Записки генерал-лейтенанта Владимира Ивановича Дена/1890 (ВТ:Ё)/III


[79]
III
Ежедневное посещение дворца. — Шутка с Веймарном. — Служба в гвардии в Николаевское время. — Ученья и смотры. — Проделки некоторых офицеров. — Вопрос об усовершенствовании прачечных госпиталя. — Петергофское общество. — Печальная судьба некоторых его членов.
1849—1855

С 1850 года л.-гв. сапёрный батальон, составляя бригаду с гренадерским и учебным сапёрным батальонами, был расположен лагерем близ Петергофа. Пользуясь правами адъютанта части, в которой государь был шефом, я ежедневно ездил с рапортом в государю и, признаюсь, в этом находил счастье. Это счастье было совсем независимо от каких-либо расчётов или надежд по службе; теперь (1868 г.), когда, забытый всеми, я живу в уединении в Козенице, я могу говорить правду, мне поверят, что для меня видеть Николая Павловича была высшая степень счастья, — наслаждение, которого я описать не в состоянии; я его любил от всей любящей души и никогда не мог им налюбоваться. Утренняя ежедневная поездка во дворец заменяла для меня всевозможные удовольствия. Четыре года: 1850, 1851, 1852 и 1853 я в течение целого лета ежедневно являлся к государю вместе с адъютантом л.-гв. Конного полка Воейковым, впоследствии ещё прежде меня назначенным флигель-адъютантом и потом убитым при взятии французами Малахова кургана.

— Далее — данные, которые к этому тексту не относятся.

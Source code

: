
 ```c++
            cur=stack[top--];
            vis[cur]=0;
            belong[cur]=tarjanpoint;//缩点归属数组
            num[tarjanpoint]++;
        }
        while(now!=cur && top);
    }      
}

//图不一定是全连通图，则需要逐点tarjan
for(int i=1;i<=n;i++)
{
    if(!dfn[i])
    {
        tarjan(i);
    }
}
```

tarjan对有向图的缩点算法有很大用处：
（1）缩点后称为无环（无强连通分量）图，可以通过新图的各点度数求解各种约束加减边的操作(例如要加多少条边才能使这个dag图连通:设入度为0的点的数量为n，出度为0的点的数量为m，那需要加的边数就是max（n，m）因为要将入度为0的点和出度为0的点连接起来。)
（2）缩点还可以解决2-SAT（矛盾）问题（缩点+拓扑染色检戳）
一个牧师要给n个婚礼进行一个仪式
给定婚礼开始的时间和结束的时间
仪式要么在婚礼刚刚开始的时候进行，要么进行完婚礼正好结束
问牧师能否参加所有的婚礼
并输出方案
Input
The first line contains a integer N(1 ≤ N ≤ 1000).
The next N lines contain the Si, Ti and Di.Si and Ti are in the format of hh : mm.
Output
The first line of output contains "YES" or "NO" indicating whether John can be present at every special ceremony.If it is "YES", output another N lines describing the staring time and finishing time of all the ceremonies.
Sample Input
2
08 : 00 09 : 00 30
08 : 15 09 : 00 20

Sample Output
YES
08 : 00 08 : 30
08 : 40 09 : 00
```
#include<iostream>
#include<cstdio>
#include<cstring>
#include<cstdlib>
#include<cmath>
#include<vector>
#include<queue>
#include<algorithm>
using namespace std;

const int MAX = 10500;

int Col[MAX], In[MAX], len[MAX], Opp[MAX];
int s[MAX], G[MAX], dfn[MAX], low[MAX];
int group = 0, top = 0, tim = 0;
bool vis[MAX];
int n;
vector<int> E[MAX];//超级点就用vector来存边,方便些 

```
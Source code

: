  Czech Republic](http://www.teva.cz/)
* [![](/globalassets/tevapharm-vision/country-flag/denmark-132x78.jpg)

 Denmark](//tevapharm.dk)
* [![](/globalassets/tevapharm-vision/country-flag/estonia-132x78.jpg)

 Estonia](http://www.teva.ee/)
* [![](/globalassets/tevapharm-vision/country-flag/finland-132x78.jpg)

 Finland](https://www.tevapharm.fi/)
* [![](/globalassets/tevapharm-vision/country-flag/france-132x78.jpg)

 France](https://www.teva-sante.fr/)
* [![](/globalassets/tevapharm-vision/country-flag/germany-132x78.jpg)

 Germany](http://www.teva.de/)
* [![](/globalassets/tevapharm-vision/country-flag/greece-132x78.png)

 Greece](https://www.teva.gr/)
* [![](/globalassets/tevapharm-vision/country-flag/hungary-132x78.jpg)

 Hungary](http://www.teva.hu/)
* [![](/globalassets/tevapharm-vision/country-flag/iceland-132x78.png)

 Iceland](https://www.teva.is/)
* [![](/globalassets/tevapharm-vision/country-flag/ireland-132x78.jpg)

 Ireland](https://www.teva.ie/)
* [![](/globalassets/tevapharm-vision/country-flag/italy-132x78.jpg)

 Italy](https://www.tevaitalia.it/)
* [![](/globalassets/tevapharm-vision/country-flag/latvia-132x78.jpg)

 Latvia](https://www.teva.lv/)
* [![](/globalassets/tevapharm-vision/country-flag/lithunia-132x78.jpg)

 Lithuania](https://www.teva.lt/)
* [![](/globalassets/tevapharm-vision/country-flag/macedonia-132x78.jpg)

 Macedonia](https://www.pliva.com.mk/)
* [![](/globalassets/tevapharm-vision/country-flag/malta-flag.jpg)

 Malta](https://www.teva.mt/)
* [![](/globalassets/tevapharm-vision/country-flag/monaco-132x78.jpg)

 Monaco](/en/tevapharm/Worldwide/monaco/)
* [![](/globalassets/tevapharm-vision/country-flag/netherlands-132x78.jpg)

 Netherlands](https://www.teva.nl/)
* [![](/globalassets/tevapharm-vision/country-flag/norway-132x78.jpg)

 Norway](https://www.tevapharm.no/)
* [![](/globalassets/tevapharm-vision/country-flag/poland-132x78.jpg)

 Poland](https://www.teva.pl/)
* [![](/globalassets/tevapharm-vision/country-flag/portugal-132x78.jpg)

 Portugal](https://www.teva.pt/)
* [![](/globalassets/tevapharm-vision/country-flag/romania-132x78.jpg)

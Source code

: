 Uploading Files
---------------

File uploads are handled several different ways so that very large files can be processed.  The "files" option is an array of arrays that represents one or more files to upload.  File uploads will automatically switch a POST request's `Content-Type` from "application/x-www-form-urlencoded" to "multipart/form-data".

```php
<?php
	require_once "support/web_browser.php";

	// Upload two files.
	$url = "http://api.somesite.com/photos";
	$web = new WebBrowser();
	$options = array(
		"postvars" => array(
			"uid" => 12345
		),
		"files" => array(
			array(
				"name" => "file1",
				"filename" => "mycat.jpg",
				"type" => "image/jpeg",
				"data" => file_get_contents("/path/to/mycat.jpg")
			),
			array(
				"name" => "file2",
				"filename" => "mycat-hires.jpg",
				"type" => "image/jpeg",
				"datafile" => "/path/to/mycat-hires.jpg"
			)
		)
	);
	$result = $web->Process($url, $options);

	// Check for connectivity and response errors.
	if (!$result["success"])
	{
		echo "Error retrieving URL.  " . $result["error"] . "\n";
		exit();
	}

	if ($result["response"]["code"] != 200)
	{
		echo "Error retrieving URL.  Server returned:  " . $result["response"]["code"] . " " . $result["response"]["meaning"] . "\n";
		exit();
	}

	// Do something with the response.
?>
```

Платон Александрович Воейков был добрый товарищ, дельный офицер, хотя на вид несколько угрюмый, но любил [80]шутить и потому сильно смешил нас часто, тем более что сам при этом постоянно сохранял серьёзный вид.

В Севастополе А. И. В—н, никогда не отличавшийся остроумием, что ему, однако, не помешало впоследствии обойти товарищей, сделаться генерал-адъютантом и даже получить по какому-то наследству титул и добавочную фамилию князя Б— де Т—, сделался предметом назойливых постоянных насмешек Воейкова.

В—н справедливо находил, что отец семейства (он был уже в то время отцом нескольких детей) не должен без особенной необходимости подвергать себя опасности; мало любопытствовал узнавать лично, что делалось на оборонительной линии Севастополя и с особенным унынием смотрел на огненные линии, очерчиваемые на тёмном небе полётом неприятельских бомб. Подметивший всё это, живший с ним в одной комнате, Воейков — сказал ему раз пресерьёзно:

— Послушай, В—н, я, право, не понимаю твоей непростительной беспечности: можно быть храбрым, но всё-таки отец семейства не должен забывать, что он необходим для своей семьи, и беречь себя.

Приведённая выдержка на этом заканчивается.